Genetic Algorithm-Everything You Need To Know Manas Sinha
Developer | Designer

Genetic Algorithm-Everything You Need To Know

You must have heard about Darwin’s theory of evolution and natural selection. Genetic Algorithms are basically an effort to imitate the same, artificially. In this article, we will learn just about the algorithm and we will code a GA from scratch in the next article.

0. Genetic Algorithm consists of 5 steps mainly

To understand the steps lets assume we are trying to generate the string “the binary realm” using a genetic algorithm. Now, it might sound weird to generate a string using GA, makes no sense. But it will help understand the algo better. Consider a world with random strings as its population(also known as chromosomes), strings are of length 16 len("the binary realm") and may consist only lowercase English alphabets, spaces, and characters like "*","/",".",":" . Individuals need to have some restrictions after all we humans also do.  1.Initialization of Population

Genetic Algorithm is a randomized search algorithm. A randomized search algorithm is an algorithm that incorporates some kind of randomness or probability in its methodology. Here in GA, a random process is used to create an initial population pool. A Population Pool is a collection of individuals of the current generation. The POPULATION_SIZE is a parameter. The larger the population the larger the chances of the algorithm to converge.

int POPULATION_SIZE = 100000;
vector<int> population_pool;
for(int i = 0;i < POPULATION_SIZE; ++i){
population_pool.push_back(create_individual());
}

2.Evaluation

After the population is created we evaluate the fitness value of each individual. Fitness function is a function that determines how good the individual is. In this case, the string which is closest to the super string will have the highest fitness value. The fitness value can be calculated using the number of characters in an individual A that is the same as the corresponding character in the super string.

int fitness_value = 0;
for(int i=0;i<individual.length();++i){
if(individual[i] == super_string[i]) fitness_value++;
}

3.Selection

After the evaluation is done, out of the population pool we select a percentage (say x)of population that has the highest fitness value.The rest are discarded.

4.Crossover

The selected fittest individuals are then set to mate with each other to create the rest (100-x)% of the population. There are many ways in which this mating is done. Just like when humans mate there 50–50 chance that a gene is coming from the father or the mother.
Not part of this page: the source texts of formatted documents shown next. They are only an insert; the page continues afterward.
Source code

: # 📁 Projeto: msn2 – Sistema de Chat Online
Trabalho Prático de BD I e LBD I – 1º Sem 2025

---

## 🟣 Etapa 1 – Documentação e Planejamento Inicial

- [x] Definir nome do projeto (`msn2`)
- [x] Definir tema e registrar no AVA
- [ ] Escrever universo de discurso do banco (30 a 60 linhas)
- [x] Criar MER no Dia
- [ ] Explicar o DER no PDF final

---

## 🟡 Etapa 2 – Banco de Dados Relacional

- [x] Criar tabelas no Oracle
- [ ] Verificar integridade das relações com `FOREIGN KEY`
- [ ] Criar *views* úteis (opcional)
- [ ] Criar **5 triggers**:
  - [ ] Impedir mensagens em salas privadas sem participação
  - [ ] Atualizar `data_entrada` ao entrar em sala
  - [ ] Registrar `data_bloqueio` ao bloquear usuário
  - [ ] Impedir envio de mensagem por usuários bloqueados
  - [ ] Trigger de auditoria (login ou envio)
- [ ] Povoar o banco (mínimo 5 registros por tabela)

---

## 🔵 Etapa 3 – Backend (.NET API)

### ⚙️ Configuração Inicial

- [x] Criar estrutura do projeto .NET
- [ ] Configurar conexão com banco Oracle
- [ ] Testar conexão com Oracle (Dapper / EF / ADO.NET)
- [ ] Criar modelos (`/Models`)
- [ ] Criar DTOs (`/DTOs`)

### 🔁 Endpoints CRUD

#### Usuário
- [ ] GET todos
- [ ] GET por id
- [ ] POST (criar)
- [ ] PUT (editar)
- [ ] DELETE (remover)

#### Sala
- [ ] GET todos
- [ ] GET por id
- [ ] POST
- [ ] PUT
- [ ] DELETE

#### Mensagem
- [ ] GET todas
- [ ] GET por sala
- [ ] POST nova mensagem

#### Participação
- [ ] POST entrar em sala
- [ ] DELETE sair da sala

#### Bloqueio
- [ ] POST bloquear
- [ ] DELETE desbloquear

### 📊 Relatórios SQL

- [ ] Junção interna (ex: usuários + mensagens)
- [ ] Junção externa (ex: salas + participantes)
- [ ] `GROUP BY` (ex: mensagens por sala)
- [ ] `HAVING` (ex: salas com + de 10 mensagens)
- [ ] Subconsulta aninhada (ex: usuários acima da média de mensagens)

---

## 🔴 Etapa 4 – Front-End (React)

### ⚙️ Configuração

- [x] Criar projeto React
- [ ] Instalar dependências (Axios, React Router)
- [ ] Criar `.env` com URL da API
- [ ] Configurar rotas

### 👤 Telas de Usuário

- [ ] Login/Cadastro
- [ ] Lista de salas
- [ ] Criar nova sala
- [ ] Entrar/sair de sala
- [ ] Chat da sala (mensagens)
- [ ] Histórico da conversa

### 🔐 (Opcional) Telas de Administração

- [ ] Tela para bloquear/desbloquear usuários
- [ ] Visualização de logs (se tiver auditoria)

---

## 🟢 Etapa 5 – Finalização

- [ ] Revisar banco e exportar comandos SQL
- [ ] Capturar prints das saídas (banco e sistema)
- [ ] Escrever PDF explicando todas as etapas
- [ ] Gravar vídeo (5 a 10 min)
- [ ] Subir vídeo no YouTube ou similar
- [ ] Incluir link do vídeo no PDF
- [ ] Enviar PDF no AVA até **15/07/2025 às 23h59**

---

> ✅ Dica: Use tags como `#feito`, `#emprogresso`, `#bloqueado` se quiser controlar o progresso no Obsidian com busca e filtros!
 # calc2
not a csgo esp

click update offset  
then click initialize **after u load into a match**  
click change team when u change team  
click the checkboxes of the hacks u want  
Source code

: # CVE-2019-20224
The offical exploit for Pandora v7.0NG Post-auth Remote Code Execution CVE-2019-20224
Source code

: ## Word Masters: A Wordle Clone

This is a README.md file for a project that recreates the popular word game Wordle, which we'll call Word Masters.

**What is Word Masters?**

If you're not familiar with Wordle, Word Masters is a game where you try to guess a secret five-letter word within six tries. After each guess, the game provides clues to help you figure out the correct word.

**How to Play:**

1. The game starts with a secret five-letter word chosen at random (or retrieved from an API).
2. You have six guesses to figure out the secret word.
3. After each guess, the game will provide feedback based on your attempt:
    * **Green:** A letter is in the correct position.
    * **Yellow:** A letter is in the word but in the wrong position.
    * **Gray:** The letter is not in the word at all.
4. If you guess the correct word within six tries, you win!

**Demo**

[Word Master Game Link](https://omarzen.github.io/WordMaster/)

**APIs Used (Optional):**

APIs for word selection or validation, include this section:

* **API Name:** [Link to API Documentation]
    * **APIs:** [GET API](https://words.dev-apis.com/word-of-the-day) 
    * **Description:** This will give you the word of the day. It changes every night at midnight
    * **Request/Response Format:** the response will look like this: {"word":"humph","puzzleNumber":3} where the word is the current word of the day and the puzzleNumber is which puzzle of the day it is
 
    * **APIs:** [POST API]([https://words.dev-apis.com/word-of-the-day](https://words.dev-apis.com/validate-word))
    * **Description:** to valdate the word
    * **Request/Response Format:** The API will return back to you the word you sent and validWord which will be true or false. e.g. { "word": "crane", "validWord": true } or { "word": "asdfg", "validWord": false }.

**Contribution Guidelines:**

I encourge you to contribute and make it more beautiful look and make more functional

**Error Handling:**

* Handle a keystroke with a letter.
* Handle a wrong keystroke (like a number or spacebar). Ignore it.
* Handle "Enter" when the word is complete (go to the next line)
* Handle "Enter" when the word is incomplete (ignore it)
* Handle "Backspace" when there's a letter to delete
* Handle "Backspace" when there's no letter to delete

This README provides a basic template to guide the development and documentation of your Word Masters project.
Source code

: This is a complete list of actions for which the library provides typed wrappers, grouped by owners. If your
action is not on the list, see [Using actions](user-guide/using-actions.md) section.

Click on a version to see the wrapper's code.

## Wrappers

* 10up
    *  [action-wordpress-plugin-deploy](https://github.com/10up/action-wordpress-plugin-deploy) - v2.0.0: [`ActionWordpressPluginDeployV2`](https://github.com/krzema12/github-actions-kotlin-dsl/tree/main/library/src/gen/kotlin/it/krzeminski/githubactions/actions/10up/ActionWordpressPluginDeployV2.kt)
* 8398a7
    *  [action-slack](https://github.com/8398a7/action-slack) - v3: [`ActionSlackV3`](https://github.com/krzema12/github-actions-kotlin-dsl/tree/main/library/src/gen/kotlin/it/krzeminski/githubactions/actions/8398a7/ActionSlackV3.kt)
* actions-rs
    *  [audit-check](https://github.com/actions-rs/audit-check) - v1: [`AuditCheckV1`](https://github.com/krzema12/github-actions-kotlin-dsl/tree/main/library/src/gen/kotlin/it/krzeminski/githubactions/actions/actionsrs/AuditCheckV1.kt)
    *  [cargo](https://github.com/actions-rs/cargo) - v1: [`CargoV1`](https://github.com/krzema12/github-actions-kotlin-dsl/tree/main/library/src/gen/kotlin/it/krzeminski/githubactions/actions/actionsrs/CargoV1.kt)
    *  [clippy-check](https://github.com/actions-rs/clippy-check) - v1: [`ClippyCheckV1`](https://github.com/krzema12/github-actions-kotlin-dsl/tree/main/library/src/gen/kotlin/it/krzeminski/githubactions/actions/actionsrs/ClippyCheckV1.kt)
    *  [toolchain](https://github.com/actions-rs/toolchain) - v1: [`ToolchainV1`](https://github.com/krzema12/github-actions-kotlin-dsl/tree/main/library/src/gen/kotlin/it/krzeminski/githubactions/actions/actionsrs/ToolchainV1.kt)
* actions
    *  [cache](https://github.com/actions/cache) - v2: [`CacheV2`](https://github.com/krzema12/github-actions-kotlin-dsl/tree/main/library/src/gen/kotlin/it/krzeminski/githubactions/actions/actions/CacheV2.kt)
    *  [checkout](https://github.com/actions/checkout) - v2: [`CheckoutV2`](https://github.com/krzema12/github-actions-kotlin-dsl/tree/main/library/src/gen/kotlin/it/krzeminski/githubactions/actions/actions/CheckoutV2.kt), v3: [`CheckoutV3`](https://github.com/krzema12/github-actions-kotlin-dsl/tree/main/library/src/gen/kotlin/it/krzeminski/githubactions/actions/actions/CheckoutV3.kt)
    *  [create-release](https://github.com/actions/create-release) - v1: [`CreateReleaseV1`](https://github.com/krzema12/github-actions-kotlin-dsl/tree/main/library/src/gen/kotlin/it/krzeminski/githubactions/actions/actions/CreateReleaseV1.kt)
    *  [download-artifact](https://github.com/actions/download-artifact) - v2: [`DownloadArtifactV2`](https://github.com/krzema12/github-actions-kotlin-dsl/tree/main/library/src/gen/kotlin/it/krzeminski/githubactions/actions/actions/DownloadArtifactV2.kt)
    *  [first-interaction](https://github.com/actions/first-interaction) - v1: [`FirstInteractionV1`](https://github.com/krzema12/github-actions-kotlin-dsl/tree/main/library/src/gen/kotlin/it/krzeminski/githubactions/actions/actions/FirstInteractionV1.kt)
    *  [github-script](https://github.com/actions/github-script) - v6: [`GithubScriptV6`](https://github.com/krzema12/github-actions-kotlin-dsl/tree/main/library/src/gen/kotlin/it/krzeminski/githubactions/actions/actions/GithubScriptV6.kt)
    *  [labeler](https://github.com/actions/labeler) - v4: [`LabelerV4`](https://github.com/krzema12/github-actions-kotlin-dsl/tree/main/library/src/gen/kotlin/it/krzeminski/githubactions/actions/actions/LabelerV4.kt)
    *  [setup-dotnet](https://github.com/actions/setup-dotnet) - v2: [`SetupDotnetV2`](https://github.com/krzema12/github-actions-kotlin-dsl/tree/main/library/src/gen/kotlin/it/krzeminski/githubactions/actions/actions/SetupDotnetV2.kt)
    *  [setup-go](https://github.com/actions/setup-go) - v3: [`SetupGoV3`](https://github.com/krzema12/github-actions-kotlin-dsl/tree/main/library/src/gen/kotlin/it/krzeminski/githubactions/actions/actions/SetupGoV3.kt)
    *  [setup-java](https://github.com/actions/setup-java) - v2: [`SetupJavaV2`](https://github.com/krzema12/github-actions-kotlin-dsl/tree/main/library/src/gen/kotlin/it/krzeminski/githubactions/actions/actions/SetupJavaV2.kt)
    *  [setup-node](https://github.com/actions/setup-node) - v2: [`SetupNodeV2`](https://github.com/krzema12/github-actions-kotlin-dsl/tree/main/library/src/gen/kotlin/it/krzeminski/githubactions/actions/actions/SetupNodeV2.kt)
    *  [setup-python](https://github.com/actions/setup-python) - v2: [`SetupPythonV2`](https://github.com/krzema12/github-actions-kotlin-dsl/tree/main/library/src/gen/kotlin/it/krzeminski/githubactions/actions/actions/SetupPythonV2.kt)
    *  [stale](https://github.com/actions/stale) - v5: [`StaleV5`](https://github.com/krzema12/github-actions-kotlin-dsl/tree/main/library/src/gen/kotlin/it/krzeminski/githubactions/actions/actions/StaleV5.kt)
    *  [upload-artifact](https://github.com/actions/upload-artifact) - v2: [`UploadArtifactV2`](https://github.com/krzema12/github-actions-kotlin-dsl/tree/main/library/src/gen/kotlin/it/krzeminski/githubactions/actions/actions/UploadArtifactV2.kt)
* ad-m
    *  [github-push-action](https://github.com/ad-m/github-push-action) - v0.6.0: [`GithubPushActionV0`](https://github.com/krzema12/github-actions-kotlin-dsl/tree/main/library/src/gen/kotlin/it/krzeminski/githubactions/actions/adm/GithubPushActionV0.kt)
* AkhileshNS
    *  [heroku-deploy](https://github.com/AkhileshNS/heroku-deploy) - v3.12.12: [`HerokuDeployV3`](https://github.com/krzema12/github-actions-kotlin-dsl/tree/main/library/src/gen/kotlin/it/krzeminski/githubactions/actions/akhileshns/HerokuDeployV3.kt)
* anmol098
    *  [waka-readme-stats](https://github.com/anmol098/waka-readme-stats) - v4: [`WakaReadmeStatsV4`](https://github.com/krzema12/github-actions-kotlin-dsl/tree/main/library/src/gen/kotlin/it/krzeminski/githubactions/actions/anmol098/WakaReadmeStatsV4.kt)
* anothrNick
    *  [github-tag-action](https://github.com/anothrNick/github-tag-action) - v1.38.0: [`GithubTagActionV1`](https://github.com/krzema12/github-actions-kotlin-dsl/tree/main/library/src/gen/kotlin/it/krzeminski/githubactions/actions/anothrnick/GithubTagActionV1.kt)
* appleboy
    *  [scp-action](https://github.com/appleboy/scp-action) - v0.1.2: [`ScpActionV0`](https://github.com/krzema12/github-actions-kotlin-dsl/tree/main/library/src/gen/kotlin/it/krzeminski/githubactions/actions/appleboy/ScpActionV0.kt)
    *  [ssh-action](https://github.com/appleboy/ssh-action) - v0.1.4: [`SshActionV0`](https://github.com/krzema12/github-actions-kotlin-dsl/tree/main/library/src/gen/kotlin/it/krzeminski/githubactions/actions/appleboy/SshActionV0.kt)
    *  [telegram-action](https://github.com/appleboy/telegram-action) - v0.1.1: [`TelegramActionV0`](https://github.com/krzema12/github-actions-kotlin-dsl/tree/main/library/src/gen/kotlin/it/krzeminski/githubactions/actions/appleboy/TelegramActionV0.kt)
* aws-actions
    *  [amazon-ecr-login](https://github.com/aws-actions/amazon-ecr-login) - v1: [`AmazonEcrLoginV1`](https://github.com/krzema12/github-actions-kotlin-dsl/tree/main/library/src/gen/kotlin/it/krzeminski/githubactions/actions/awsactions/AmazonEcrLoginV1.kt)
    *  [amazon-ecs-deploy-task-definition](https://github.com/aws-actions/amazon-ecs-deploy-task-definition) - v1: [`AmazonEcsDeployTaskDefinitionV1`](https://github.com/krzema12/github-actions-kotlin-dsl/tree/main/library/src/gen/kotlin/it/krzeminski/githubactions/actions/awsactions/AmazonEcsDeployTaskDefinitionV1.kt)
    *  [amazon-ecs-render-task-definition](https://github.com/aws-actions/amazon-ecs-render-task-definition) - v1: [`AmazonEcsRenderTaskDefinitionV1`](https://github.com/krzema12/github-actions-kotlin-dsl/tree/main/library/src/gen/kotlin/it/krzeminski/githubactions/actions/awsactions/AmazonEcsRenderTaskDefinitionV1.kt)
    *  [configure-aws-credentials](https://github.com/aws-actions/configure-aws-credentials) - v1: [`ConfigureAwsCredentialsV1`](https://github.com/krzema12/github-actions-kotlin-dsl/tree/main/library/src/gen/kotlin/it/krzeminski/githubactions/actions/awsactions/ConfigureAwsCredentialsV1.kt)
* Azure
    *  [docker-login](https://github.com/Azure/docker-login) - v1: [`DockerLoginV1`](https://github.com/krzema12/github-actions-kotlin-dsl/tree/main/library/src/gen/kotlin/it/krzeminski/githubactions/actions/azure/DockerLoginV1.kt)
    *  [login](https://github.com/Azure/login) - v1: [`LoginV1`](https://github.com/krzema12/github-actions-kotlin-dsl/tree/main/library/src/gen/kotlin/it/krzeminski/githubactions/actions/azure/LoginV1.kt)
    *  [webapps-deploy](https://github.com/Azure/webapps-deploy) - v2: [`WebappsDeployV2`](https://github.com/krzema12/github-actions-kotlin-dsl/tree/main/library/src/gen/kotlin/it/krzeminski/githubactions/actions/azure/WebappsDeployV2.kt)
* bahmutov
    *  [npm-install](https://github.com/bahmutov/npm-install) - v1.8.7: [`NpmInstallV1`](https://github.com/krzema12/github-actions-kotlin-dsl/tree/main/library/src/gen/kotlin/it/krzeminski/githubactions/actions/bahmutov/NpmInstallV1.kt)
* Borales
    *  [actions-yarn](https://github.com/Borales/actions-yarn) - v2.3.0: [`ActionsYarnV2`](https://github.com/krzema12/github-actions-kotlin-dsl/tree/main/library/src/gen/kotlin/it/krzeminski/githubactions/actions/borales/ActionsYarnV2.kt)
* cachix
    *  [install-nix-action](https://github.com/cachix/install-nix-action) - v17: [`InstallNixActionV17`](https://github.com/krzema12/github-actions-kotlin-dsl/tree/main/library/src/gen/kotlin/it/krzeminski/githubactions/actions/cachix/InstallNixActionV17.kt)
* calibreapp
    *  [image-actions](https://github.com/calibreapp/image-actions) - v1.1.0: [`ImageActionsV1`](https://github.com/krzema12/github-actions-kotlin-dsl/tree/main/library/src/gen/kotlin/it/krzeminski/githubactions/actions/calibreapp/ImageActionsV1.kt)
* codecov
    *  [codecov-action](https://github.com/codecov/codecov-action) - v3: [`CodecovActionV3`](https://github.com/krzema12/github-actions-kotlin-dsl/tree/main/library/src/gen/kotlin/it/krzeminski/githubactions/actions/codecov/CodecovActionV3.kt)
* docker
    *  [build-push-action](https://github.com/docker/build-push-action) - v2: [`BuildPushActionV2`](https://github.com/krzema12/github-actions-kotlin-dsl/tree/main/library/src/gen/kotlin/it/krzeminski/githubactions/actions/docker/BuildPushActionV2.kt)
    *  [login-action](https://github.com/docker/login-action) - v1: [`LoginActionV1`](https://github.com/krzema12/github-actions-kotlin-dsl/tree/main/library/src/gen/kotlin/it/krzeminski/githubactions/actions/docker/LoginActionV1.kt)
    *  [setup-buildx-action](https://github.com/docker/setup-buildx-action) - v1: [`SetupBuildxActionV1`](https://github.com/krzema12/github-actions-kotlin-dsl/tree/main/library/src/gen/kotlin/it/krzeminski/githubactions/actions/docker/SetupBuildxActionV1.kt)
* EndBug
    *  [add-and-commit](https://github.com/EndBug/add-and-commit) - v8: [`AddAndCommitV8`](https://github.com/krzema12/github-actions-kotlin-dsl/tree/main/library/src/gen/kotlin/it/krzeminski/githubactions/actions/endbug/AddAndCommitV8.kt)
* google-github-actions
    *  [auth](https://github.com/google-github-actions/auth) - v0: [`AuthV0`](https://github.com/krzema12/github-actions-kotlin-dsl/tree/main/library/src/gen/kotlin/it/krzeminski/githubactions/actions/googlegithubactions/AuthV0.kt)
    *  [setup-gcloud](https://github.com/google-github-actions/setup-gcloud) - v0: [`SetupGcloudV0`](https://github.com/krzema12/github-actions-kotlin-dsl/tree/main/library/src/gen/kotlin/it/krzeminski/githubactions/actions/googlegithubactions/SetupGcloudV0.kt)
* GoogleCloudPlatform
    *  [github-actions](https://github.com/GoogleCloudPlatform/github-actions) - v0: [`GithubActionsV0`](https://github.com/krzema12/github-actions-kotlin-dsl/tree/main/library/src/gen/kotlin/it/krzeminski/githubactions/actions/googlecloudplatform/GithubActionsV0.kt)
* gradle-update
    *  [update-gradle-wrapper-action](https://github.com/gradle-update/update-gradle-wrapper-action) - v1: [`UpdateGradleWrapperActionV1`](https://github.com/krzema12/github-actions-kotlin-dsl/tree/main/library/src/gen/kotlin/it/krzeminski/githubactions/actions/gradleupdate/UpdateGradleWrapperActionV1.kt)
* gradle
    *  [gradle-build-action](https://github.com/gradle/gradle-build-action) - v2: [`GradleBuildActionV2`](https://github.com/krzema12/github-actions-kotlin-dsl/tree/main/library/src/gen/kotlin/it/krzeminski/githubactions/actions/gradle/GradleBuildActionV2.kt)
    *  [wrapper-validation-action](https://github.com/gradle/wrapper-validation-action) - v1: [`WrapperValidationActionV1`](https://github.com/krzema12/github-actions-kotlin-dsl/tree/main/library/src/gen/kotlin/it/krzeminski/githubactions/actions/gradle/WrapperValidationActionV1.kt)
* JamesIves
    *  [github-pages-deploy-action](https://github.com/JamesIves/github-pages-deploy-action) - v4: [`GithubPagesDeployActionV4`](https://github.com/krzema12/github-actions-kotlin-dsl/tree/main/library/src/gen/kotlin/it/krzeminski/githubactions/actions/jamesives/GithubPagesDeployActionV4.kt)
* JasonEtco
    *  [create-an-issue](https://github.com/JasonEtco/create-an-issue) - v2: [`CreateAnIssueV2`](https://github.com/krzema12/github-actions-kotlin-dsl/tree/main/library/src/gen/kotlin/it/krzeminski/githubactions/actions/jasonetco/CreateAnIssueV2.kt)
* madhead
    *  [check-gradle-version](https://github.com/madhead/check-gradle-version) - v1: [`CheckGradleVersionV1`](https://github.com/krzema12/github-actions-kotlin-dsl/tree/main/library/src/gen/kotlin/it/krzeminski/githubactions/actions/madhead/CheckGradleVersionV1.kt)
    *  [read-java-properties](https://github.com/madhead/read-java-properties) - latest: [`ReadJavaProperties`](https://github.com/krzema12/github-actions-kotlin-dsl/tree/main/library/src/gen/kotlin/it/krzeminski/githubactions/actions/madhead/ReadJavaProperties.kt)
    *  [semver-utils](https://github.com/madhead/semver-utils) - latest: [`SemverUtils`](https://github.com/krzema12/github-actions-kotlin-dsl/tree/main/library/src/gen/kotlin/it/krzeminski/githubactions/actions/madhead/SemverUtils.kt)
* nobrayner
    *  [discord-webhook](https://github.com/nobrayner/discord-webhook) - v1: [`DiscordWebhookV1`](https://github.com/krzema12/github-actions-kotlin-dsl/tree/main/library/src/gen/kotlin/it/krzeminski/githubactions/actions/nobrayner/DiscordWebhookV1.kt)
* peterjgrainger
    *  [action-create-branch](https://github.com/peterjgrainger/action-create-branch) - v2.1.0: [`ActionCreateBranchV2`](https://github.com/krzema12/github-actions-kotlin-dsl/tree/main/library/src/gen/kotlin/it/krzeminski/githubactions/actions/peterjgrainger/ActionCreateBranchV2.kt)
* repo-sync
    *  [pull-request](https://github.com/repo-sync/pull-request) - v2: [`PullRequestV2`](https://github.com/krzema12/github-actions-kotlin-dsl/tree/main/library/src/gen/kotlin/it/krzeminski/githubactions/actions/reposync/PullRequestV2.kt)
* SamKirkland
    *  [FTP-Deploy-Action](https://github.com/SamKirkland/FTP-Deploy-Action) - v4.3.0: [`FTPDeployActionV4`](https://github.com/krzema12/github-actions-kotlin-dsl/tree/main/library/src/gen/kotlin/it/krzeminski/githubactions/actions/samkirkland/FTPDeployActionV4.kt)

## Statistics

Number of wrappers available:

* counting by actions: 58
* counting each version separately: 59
To read more about the various ways of crossover read the article here.

5.Mutation

Since the process is random there is a possibility that the algorithm never reaches the super string. For example, let’s say that among all the individuals created in the initialization process none of them has the character “b”. After all, the process is random so this is possible however low the probability be. So if we follow the normal evaluation, selection, crossover steps, the algorithm will never converge. The mutation is done to bring variation in the offsprings created in the crossover process. The probability_of_mutation is a parameter that determines that a particular gene (here genes are just the character of the string) of an offspring will mutate or not. It is often low since too much mutation is also not good. We select a gene and simply change it to another gene selected randomly.

char mutated_genes() {
int len = POSSIBLE_GENES.size();
int r = random_num(0, len-1);
return POSSIBLE_GENES[r];
}
int probability_of_mutation = 10;//10%
for(char c : offspring){
int p = rand()%100+1;
if(p <= probabily_of_mutation) c = mutated_genes();
}

6.Termination

The population pool is replaced by the new population created and the process is repeated until we get an individual with a fitness value of 16 (max-possible).

7.Stop

In this example, the algorithm stops when the super string is generated. But the algorithm might not converge 100% for all the cases rather it will reach the most optimal solution possible. For example, is we are using GA to train the machine to play a game, the machine will learn to play the game but it will not have 100% accuracy.

Terminology

1.Population pool :A Population Pool is a collection of individuals of current generation.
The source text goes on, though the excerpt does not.